**Data items:**
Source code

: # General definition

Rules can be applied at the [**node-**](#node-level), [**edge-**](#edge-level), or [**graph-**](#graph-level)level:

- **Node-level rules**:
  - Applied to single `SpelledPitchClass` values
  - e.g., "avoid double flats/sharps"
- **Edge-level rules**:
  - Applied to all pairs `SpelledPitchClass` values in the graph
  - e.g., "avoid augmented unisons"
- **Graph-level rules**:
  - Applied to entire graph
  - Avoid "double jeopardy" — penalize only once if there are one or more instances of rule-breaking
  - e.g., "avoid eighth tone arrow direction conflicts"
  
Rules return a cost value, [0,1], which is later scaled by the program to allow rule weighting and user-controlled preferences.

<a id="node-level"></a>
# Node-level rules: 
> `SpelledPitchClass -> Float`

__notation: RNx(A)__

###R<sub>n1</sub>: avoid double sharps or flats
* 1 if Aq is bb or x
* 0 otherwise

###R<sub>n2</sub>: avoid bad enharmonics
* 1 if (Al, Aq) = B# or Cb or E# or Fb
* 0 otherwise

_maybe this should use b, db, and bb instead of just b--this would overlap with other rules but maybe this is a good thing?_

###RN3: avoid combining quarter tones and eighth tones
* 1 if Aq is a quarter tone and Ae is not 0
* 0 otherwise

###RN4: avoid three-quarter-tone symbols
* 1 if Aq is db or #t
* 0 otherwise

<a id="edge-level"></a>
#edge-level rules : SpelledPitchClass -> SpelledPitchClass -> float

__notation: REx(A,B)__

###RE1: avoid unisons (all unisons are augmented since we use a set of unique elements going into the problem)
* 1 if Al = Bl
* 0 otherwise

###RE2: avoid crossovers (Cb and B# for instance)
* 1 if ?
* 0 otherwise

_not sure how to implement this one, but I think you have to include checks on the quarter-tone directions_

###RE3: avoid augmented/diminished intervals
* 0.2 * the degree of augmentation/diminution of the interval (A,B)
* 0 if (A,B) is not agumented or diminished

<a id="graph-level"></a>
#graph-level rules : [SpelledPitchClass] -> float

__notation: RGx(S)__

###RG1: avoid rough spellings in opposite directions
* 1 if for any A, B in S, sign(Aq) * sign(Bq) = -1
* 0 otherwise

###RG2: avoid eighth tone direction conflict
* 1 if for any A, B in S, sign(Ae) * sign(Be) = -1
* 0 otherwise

**THE TASK:** All the lines above should come back exactly as written.

**EXPECTED ANSWER:**
Source code

: # General definition

Rules can be applied at the [**node-**](#node-level), [**edge-**](#edge-level), or [**graph-**](#graph-level)level:

- **Node-level rules**:
  - Applied to single `SpelledPitchClass` values
  - e.g., "avoid double flats/sharps"
- **Edge-level rules**:
  - Applied to all pairs `SpelledPitchClass` values in the graph
  - e.g., "avoid augmented unisons"
- **Graph-level rules**:
  - Applied to entire graph
  - Avoid "double jeopardy" — penalize only once if there are one or more instances of rule-breaking
  - e.g., "avoid eighth tone arrow direction conflicts"
  
Rules return a cost value, [0,1], which is later scaled by the program to allow rule weighting and user-controlled preferences.

<a id="node-level"></a>
# Node-level rules: 
> `SpelledPitchClass -> Float`

__notation: RNx(A)__

###R<sub>n1</sub>: avoid double sharps or flats
* 1 if Aq is bb or x
* 0 otherwise

###R<sub>n2</sub>: avoid bad enharmonics
* 1 if (Al, Aq) = B# or Cb or E# or Fb
* 0 otherwise

_maybe this should use b, db, and bb instead of just b--this would overlap with other rules but maybe this is a good thing?_

###RN3: avoid combining quarter tones and eighth tones
* 1 if Aq is a quarter tone and Ae is not 0
* 0 otherwise

###RN4: avoid three-quarter-tone symbols
* 1 if Aq is db or #t
* 0 otherwise

<a id="edge-level"></a>
#edge-level rules : SpelledPitchClass -> SpelledPitchClass -> float

__notation: REx(A,B)__

###RE1: avoid unisons (all unisons are augmented since we use a set of unique elements going into the problem)
* 1 if Al = Bl
* 0 otherwise

###RE2: avoid crossovers (Cb and B# for instance)
* 1 if ?
* 0 otherwise

_not sure how to implement this one, but I think you have to include checks on the quarter-tone directions_

###RE3: avoid augmented/diminished intervals
* 0.2 * the degree of augmentation/diminution of the interval (A,B)
* 0 if (A,B) is not agumented or diminished

<a id="graph-level"></a>
#graph-level rules : [SpelledPitchClass] -> float

__notation: RGx(S)__

###RG1: avoid rough spellings in opposite directions
* 1 if for any A, B in S, sign(Aq) * sign(Bq) = -1
* 0 otherwise

###RG2: avoid eighth tone direction conflict
* 1 if for any A, B in S, sign(Ae) * sign(Be) = -1
* 0 otherwise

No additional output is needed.